Le letture di questa domenica ci anticipano la Risurrezione, ci parlano del passaggio dalla morte alla vita. Pasqua è passaggio, è trasformazione dalla schiavitù alla libertà. Il popolo d’Israele la celebrava nel ricordo del passaggio dall’Egitto alla terra promessa: il mare si era aperto e il popolo si era messo in cammino verso la libertà. In Gesù Pasqua è passaggio dalla morte alla vita, è rivelazione che la vita è eterna, che Dio vince la morte, che l’amore e la misericordia di Dio manifestate dalla croce di Gesù, sono più forti del peccato che l’ha ucciso. Oggi a due settimane dalla Pasqua, sembra che la Chiesa sposti le lancette un po’ indietro e cominci ad anticiparci questo mistero luminoso della nostra fede: Gesù è risorto per far risorgere anche noi, Gesù è vivo per ridarci la vita, Gesù è la misericordia che si rivela più forte del peccato perché anche noi possiamo venir fuori da ogni sepolcro dove il male ci chiude e sul quale a volte mette una pietra. Ci sono tante morti dalle quali dobbiamo risorgere e la Parola di Dio di oggi ce ne rivela alcune.
La prima lettura ci parla della morte della libertà, quando il profeta Ezechiele dice al popolo in nome di Dio queste parole: “Io apro i vostri sepolcri, vi faccio uscire dalle vostre tombe, o popolo mio, e vi riconduco nella terra di Israele” il popolo è schiavo e Israele è stata occupata, la terra è stata devastata, il tempio è stato distrutto e il popolo ha perso tutto, si sente morto; esiste ancora, ma è morto dentro, è schiavo a Babilonia. Quando l’uomo perde la libertà della sua casa, della sua terra e perde la fede è vivo, ma morto dentro, allora Dio si rivela come Colui che è capace di far risorgere la speranza, la speranza di quella terra promessa nei cuori dei popoli. Dio fa risorgere la libertà, quante volte lo abbiamo sperimentato. Ci sono tante terre in cui è stato faticoso conquistare la libertà, pensiamo agli anni di comunismo dove la libertà era schiacciata da un sistema in cui  avevi una terra ma non ti sentivi libero, una casa ma non eri libero di viverci. Giovanni Paolo II, per la sua fede, ha fatto crollare anche i muri che nella storia separavano le terre, i popoli, le nazioni. Quel grido “Aprite le porte a Cristo” fatto ai cuori degli uomini, alle famiglie, ai sistemi politici all’inizio del pontificato è stata una benedizione che un passo dopo l’altro ha fatto crollare tutti quei muri della storia che impedivano all’uomo la libertà. “Io apro i vostri sepolcri, vi faccio uscire dalle vostre tombe”, il male ci  chiude nella tristezza, nella menzogna, nella paura; la libertà e la verità di Dio aprono, come un mare che si apre nel quale tu puoi camminare.
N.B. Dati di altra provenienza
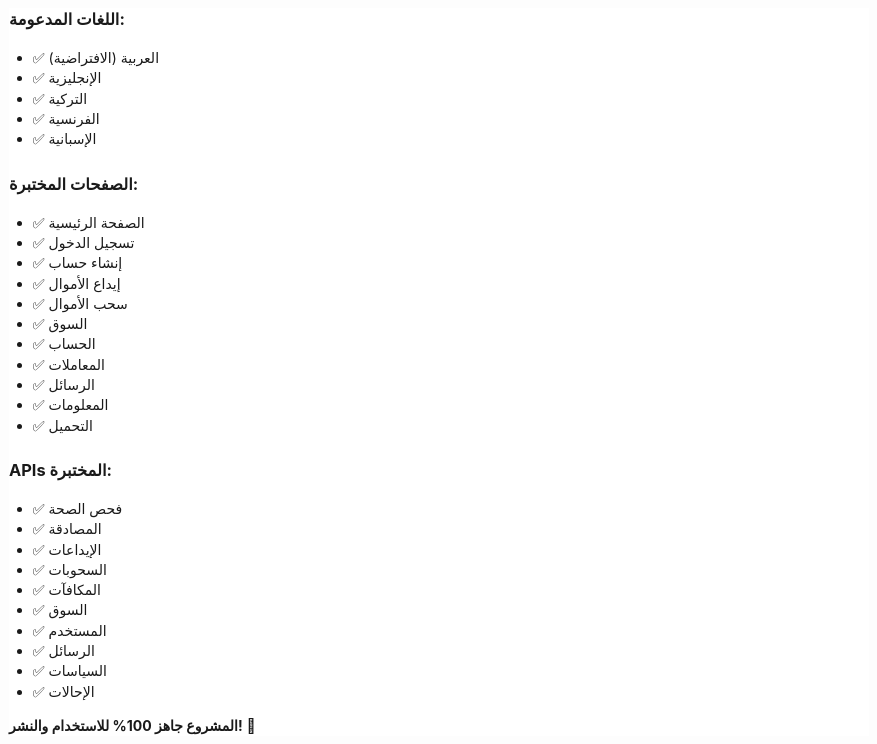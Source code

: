 ### **اللغات المدعومة:**
- ✅ العربية (الافتراضية)
- ✅ الإنجليزية
- ✅ التركية
- ✅ الفرنسية
- ✅ الإسبانية

### **الصفحات المختبرة:**
- ✅ الصفحة الرئيسية
- ✅ تسجيل الدخول
- ✅ إنشاء حساب
- ✅ إيداع الأموال
- ✅ سحب الأموال
- ✅ السوق
- ✅ الحساب
- ✅ المعاملات
- ✅ الرسائل
- ✅ المعلومات
- ✅ التحميل

### **APIs المختبرة:**
- ✅ فحص الصحة
- ✅ المصادقة
- ✅ الإيداعات
- ✅ السحوبات
- ✅ المكافآت
- ✅ السوق
- ✅ المستخدم
- ✅ الرسائل
- ✅ السياسات
- ✅ الإحالات

**المشروع جاهز 100% للاستخدام والنشر!** 🎉
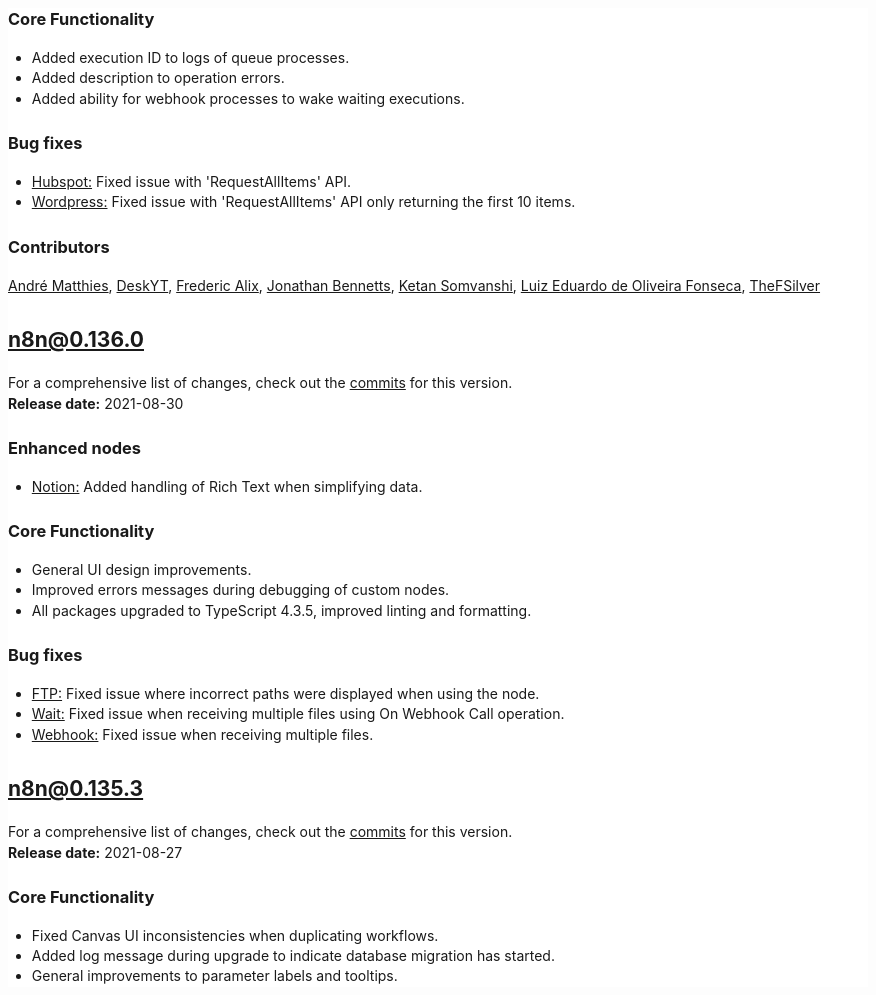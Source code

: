 ### Core Functionality 

- Added execution ID to logs of queue processes.
- Added description to operation errors.
- Added ability for webhook processes to wake waiting executions.

### Bug fixes 

* [Hubspot:](/workflow/integrations/nodes/n8n-nodes-base.hubspot/) Fixed issue with 'RequestAllItems' API.
* [Wordpress:](/workflow/integrations/nodes/n8n-nodes-base.wordpress/) Fixed issue with 'RequestAllItems' API only returning the first 10 items.

### Contributors 
[André Matthies](https://github.com/matthiez), [DeskYT](https://github.com/DeskYT), [Frederic Alix](https://github.com/fredericalix), [Jonathan Bennetts](https://github.com/Joffcom), [Ketan Somvanshi](https://github.com/KetanSomvanshi), [Luiz Eduardo de Oliveira Fonseca](https://github.com/luizeof), [TheFSilver](https://github.com/TheFSilver)

## n8n@0.136.0
For a comprehensive list of changes, check out the [commits](https://github.com/n8n-io/n8n/compare/n8n%400.135.3...n8n@0.136.0) for this version.<br />
**Release date:** 2021-08-30

### Enhanced nodes 

* [Notion:](/workflow/integrations/nodes/n8n-nodes-base.notion/) Added handling of Rich Text when simplifying data.

### Core Functionality 
- General UI design improvements.
- Improved errors messages during debugging of custom nodes.
- All packages upgraded to TypeScript 4.3.5, improved linting and formatting.

### Bug fixes 

* [FTP:](/workflow/integrations/core-nodes/n8n-nodes-base.ftp/) Fixed issue where incorrect paths were displayed when using the node.
* [Wait:](/workflow/integrations/core-nodes/n8n-nodes-base.wait/) Fixed issue when receiving multiple files using On Webhook Call operation.
* [Webhook:](/workflow/integrations/core-nodes/n8n-nodes-base.webhook/) Fixed issue when receiving multiple files.


## n8n@0.135.3
For a comprehensive list of changes, check out the [commits](https://github.com/n8n-io/n8n/compare/n8n%400.135.2...n8n@0.135.3) for this version.<br />
**Release date:** 2021-08-27

### Core Functionality 
- Fixed Canvas UI inconsistencies when duplicating workflows.
- Added log message during upgrade to indicate database migration has started.
- General improvements to parameter labels and tooltips.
La seconda lettura parla di un'altra morte dalla quale dobbiamo risorgere. Quando San Paolo parla ai romani, la piccola Comunità cristiana nata a Roma non è schiava. San Paolo annuncia però che l’uomo ha bisogno di essere liberato dal di dentro. Non basta la libertà politica, non basta avere una terra, una casa. Se l’uomo non è liberato dentro, allora non è veramente libero. San Paolo annuncia l’esistenza di una tentazione che ci fa perdere la gioia e la libertà della verità: quella di lasciarci dominare dalla carne. Vivere sotto il dominio della carne è la nostra schiavitù, i piaceri delle cose non ci danno la libertà ma ce la tolgono. Quante volte ci illudiamo che siano le cose che ci piacciono a darci la libertà, poi però ci accorgiamo che il piacere ci compra la libertà e ci rende schiavi e ci umilia. Allora quanto è importante per noi risorgere, diventare uomini nuovi, San Paolo annuncia: “Voi però non siete sotto il dominio della carne, ma dello Spirito, dal momento che lo Spirito di Dio abita in voi”. Ecco la vera libertà, quella di essere abitati dallo Spirito di Dio. Vivere secondo i piaceri, di ciò che appaga apparentemente la vita, ma che poi in realtà la distrugge dal di dentro, svuota la vita della sua vera forza, svuota la volontà della sua fibra e del suo valore, svuota la libertà perché la libertà illusa poi viene delusa e ingannata. Quando sei abitato dallo Spirito c’è la vita, c’è la libertà del cuore, c’è la libertà anche dopo il peccato, dopo la fragilità, perché è quella libertà della coscienza che nella verità si lascia abbracciare dalla misericordia di Dio.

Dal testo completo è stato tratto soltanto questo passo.